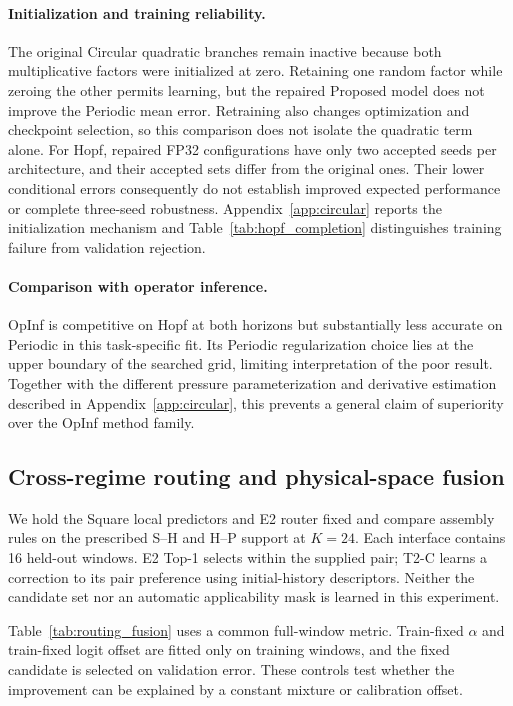 \paragraph{Initialization and training reliability.}
The original Circular quadratic branches remain inactive because
both multiplicative factors were initialized at zero.
Retaining one random factor while zeroing the other permits learning,
but the repaired Proposed model does not improve the Periodic mean
error. Retraining also changes optimization and checkpoint selection,
so this comparison does not isolate the quadratic term alone.
For Hopf, repaired FP32 configurations have only two accepted seeds
per architecture, and their accepted sets differ from the original
ones. Their lower conditional errors consequently do not establish
improved expected performance or complete three-seed robustness.
Appendix~\ref{app:circular} reports the initialization mechanism and
Table~\ref{tab:hopf_completion} distinguishes training failure from
validation rejection.

\paragraph{Comparison with operator inference.}
OpInf is competitive on Hopf at both horizons but substantially less
accurate on Periodic in this task-specific fit.
Its Periodic regularization choice lies at the upper boundary of the
searched grid, limiting interpretation of the poor result.
Together with the different pressure parameterization and derivative
estimation described in Appendix~\ref{app:circular}, this prevents
a general claim of superiority over the OpInf method family.

\subsection{Cross-regime routing and physical-space fusion}
\label{sec:exp_fusion}

We hold the Square local predictors and E2 router fixed and compare
assembly rules on the prescribed S--H and H--P support at $K=24$.
Each interface contains 16 held-out windows.
E2 Top-1 selects within the supplied pair; T2-C learns a correction
to its pair preference using initial-history descriptors.
Neither the candidate set nor an automatic applicability mask is
learned in this experiment.

Table~\ref{tab:routing_fusion} uses a common full-window metric.
Train-fixed $\alpha$ and train-fixed logit offset are fitted only
on training windows, and the fixed candidate is selected on
validation error. These controls test whether the improvement
can be explained by a constant mixture or calibration offset.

**Required action:** Transcribe each entry above without alteration, but keep the pictures out.

**Response area:**
 \paragraph{Initialization and training reliability.}
The original Circular quadratic branches remain inactive because
both multiplicative factors were initialized at zero.
Retaining one random factor while zeroing the other permits learning,
but the repaired Proposed model does not improve the Periodic mean
error. Retraining also changes optimization and checkpoint selection,
so this comparison does not isolate the quadratic term alone.
For Hopf, repaired FP32 configurations have only two accepted seeds
per architecture, and their accepted sets differ from the original
ones. Their lower conditional errors consequently do not establish
improved expected performance or complete three-seed robustness.
Appendix~\ref{app:circular} reports the initialization mechanism and
Table~\ref{tab:hopf_completion} distinguishes training failure from
validation rejection.

\paragraph{Comparison with operator inference.}
OpInf is competitive on Hopf at both horizons but substantially less
accurate on Periodic in this task-specific fit.
Its Periodic regularization choice lies at the upper boundary of the
searched grid, limiting interpretation of the poor result.
Together with the different pressure parameterization and derivative
estimation described in Appendix~\ref{app:circular}, this prevents
a general claim of superiority over the OpInf method family.

\subsection{Cross-regime routing and physical-space fusion}
\label{sec:exp_fusion}

We hold the Square local predictors and E2 router fixed and compare
assembly rules on the prescribed S--H and H--P support at $K=24$.
Each interface contains 16 held-out windows.
E2 Top-1 selects within the supplied pair; T2-C learns a correction
to its pair preference using initial-history descriptors.
Neither the candidate set nor an automatic applicability mask is
learned in this experiment.

Table~\ref{tab:routing_fusion} uses a common full-window metric.
Train-fixed $\alpha$ and train-fixed logit offset are fitted only
on training windows, and the fixed candidate is selected on
validation error. These controls test whether the improvement
can be explained by a constant mixture or calibration offset.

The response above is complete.